This test was again adopted by the English Court of Appeal in R v Brown (Winston) [1998] AC 367. I take the second category to be intended to refer to a new issue that would not be apparent to the accused person from the evidence the prosecution proposes to use - that is, a new issue that becomes apparent by reason of the material whose disclosure is in question.
18 The issue of the prosecution's duty of disclosure came before the High Court of Australia in Grey v The Queen [2001] HCA 65; 75 ALJR 1708, but in circumstances in which the Crown conceded that the undisclosed material there in question was of a kind which ought to have been disclosed; the High Court was thus concerned with the consequences of the admittedly erroneous non-disclosure, and not with defining the extent of the obligation.
19 More recently, this Court (in a bench of which I was a member) considered the extent of the Crown's duty of disclosure in R v Reardon [2004] NSWCCA 197 (unreported, 23 June 2004). Hodgson JA extensively reviewed the principles stated in these and other English authorities and (at [54]), while declining to state a conclusion about whether all the views expressed in those authorities should be adopted by this Court, expressly adopted the test posited initially in Melvin and Dingle and endorsed in Keane and Brown.
20 It needs to be acknowledged that his Honour's adoption of that test was, strictly, obiter. In a segment of the judgment with which Barr J and I agreed, his Honour had already held that this Court had no power to embark upon the process sought by that appellant (which was to reopen a perfected appeal). Further, because of the approaches we took to the question of substance, neither Barr J nor I expressly agreed with Hodgson JA's proposed adoption of the Melvin and Dingle test. Accordingly, it is appropriate now to state, for myself, that I agree that that test correctly encapsulates, for NSW, the prosecution's duty of disclosure.

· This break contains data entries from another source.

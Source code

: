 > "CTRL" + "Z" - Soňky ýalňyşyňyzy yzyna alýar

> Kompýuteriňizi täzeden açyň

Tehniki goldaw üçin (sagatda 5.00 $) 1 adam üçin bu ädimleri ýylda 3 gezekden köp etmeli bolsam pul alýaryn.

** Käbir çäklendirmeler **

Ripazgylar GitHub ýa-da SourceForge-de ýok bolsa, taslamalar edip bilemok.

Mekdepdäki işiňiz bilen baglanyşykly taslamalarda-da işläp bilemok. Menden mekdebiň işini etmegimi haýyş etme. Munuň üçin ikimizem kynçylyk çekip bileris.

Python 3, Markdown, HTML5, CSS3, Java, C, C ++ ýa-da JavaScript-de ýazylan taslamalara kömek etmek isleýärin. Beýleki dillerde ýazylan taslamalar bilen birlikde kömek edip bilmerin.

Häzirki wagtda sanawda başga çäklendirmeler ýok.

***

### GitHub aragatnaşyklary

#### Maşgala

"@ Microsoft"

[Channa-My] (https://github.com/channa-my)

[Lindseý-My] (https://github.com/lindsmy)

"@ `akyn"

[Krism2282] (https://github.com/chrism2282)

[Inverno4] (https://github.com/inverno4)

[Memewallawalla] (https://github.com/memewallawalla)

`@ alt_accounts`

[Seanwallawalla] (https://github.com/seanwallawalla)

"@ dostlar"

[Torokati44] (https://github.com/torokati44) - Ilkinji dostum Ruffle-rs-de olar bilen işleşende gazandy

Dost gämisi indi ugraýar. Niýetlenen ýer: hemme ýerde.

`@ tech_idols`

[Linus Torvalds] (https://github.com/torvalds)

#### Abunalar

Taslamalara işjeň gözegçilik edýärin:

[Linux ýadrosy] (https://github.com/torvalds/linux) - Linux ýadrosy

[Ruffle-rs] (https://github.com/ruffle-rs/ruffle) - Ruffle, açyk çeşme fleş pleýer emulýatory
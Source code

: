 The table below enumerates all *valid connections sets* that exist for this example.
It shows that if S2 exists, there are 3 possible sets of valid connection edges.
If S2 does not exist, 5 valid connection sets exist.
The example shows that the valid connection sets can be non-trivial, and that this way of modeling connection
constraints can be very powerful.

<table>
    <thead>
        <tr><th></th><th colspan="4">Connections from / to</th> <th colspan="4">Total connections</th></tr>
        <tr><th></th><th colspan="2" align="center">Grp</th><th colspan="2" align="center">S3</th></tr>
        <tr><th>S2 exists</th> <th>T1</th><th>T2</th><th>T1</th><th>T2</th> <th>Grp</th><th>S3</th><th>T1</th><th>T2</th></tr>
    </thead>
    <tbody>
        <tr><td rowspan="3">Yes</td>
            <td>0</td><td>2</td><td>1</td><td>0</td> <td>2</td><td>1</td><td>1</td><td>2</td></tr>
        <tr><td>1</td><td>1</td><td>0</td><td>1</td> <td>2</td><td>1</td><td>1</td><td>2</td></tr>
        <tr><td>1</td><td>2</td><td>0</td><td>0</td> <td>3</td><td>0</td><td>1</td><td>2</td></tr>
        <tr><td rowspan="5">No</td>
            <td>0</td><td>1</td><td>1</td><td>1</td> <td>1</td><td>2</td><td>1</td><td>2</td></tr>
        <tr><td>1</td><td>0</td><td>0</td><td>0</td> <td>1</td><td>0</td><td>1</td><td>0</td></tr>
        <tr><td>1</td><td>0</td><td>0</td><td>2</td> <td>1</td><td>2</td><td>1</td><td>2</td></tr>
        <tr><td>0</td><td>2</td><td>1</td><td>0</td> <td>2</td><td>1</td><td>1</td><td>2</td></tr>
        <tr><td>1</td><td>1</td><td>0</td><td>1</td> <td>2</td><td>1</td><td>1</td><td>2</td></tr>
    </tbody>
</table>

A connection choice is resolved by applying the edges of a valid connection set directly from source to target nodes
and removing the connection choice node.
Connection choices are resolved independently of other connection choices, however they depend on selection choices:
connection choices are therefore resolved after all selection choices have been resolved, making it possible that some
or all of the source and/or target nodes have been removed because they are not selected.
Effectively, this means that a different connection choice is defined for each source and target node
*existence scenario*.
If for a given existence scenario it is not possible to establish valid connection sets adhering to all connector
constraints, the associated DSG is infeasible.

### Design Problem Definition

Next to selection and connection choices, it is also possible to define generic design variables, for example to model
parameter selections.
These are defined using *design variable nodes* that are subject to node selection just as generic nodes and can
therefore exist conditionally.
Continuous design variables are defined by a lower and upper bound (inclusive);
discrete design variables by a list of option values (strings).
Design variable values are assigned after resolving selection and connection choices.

21 Of the three categories identified as categories of material which ought to be disclosed the third can, for the purposes of the present case, be discarded from consideration. For the appellant to succeed in showing that the Crown was obliged to disclose the statement of Mr Duncan and the videotape, it is necessary that it establish that they fell into either the first or the second of the Melvin and Dingle categories. That is, that they were relevant, or possibly relevant, to an (existing and identified) issue in the case, or to raise, or possibly raise, a new issue whose existence would not be apparent from the evidence that the prosecution proposes to use.
22 As to the first, two issues present themselves as possibly relevant: (i) the credibility of the appellant; and (ii) the appellant's ability (as at 17 November 2002) to use his left arm as the complainant asserted he had used it during the attack upon her.
23 In Brown it was held that the prosecution duty of disclosure did not extend to disclosing material relevant only to the credibility of defence (as distinct from prosecution) witnesses. Even less, in my view, does the duty extend to disclosing material relevant only to the credibility of the accused person himself or herself; and even less does it extend to obliging the Crown to disclose material that would deter an accused person from giving false evidence or raising an issue of fact which might be shown to be false.
24 In Brown, Lord Hope of Craighead, with the concurrence of all other members of the House of Lords, said:
"The rules of disclosure which have been developed by the common law owe their origin to the elementary right of every defendant to a fair trial. If a defendant is to have a fair trial he must have adequate notice of the case which is to be made against him ... the great principle is that of open justice. It would be contrary to that principle for the prosecution to withhold from the defendant material which might undermine their case against him or which might assist his defence ." (emphasis added)
25 The reference to material which might assist the defence has to be considered in the context of the trial under consideration. The Crown cannot be expected to disclose material in its possession which might assist a defence of which it has no notice, and cannot be expected to foresee. Here, the appellant declined to be interviewed by police and did not expressly reveal what his defence might be. That said, having regard to the DNA and fingerprint evidence, the Crown might reasonably have foreseen that, if the appellant were to persist in defending the charge, the only avenue of defence open to him was to claim that the activity was consensual. But that is not an answer to the question of what it was that it is now suggested the Crown ought reasonably to have foreseen. What it is now suggested the Crown ought to have foreseen was that the appellant would assert that he condition of his left arm in November 2002 rendered him physically incapable of restraining the complainant as she alleged he did, and, further, that he would seek to support that assertion by claiming that, as at the date of trial, that incapacity remained with him. Then, it is suggested, the Crown ought, in discharge of its duty of disclosure, have alerted the appellant to its knowledge of his capacity, in 16 September 2003, to do push-ups, in order to deflect him from making that false assertion.